Mais après son arrivée dans la ville de Québec (une ville extraordinaire, insiste-t-il), il fut exclu par ses pairs québécois — en provenance «de l’Ontario», il avait vécu parmi les Anglais.

Peu importe qu’il soit né et ait grandi dans la belle province, qu’il soit Canadien français et catholique ou qu’il parle un français éloquent et un anglais alors incompréhensible. C’était, comme le dirait René Lévesque en 1968, un «dead duck». Le «cadavre encore chaud» d’un francophone hors Québec, un spectre qui rappelait (faussement) à cette société distincte ce qui arriverait si elle ne cherchait pas refuge contre l’empire et son dominion qui avaient cherché à déraciner le fait français au Canada au fil des siècles.

C’était, dirait mon père des années plus tard, une mentalité de paroisse.
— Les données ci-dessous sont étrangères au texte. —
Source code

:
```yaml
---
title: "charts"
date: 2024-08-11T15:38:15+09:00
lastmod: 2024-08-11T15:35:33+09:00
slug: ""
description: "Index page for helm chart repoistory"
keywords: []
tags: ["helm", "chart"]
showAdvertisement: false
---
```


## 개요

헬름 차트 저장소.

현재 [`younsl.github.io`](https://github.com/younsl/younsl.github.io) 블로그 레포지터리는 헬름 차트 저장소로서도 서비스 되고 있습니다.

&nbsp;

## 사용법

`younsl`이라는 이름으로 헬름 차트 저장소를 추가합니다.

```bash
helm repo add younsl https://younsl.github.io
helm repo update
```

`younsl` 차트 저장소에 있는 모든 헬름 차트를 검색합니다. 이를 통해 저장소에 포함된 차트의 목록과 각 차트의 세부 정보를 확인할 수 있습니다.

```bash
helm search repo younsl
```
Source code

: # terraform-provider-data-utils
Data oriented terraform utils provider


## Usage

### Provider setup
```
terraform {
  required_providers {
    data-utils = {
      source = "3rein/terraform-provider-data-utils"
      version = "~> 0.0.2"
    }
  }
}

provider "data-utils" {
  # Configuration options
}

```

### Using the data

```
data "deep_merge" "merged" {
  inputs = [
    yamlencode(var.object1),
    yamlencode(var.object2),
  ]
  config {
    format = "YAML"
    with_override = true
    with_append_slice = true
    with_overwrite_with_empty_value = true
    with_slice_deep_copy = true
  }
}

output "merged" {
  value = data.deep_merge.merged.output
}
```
Qui exclut, amenant la question : qui a le droit d’être Québécois? Qui a le droit d’être franco-canadien? Qui a le droit d’appartenir?

C’est une question que les communautés francophones partout au Canada, à la croisée des chemins de l’expression de nos identités, envisagent avec des résultats très différents. Nous, le Canada Franco et le Québec, suivons des chemins divergents alors que nous définissons qui nous aspirons à être en tant que Francophonie.

À la veille de la Fête nationale du Québec, célébrée cette année sous la bannière de «notre langue aux mille accents», le premier ministre du Québec François Legault jetait de l’huile sur le feu de joie traditionnel, déclarant : «Il est important de ne pas mettre toutes les cultures sur le même plan; c’est pourquoi nous nous opposons au multiculturalisme. (…) Nous préférons nous concentrer sur ce que nous appelons l’interculturalisme, où nous avons une culture, la culture québécoise.»

La notion du multiculturalisme prédateur, jumelé à la loi sur la laïcité du Québec — qui a un impact particulier sur les femmes musulmanes  — ainsi qu’à la nouvelle loi linguistique, un pas en arrière pour la vérité et la réconciliation avec nations autochtones, et le refus obstiné du gouvernement à reconnaitre l’existence du racisme systémique au lendemain du terrible décès de Joyce Echaquan, conspirent pour mettre la province sur la voie d’une définition étroite de qui est Québécois.

En revanche, les Franco-Canadiens choisissent actuellement une voie différente de celle de nos cousins québécois, une voie qui rejette l’idée des identités provinciales et nationales pure laine, nous conduisant à une mosaïque multiraciale, multiconfessionnelle, multilingue et multiculturelle. Nos communautés et nos institutions ont reconnu que, malgré la fougue de nos communautés, notre poids démographique décroissant pourrait ne pas soutenir la langue française au fil des générations à venir, que l’immigration francophone permettra à la langue française de prospérer, nous ouvrant à une incroyable «galaxie francophone».

Malgré mon idéalisme sans réserve, nos communautés au Canada français sont loin d’être utopiques. Dans ma ville natale de Sudbury, une «communauté francophone accueillante», les activistes dénoncent les barrières systémiques à l’emploi pour les immigrants francophones et la nécessité d’une stratégie de lutte contre le racisme dans le Nord pour appuyer l’équité pour les immigrants et les Premières Nations, les Inuit et les Métis. Nous avons du pain sur la planche comme société.

Alors, qui a le droit d’appartenir?

Après plus de 50 ans dans le Nord de l’Ontario, mon père continue de parler un français éloquent et un anglais encore incompréhensible. Le jeune audacieux grandirait pour devenir un leadeur de la Franco-Ontarie, parmi les jeunes impliqués dans la création du bienaimé drapeau franco-ontarien.

Il n’était pas de Sudbury, ni du Nord, ni même de l’Ontario. Pourtant, il est devenu franco-ontarien. «Parce qu’on ne nait pas Franco-Ontarien – on le devient», dit-elle.

Partout au Canada, les francophones bénéficient énormément de notre pluralité, notre Francophonie mure de nos «mille accents», qui nous persuadent qu’il y a beaucoup à gagner dans une citoyenneté mondiale et comme une mosaïque de sociétés globales distinctes à part entière.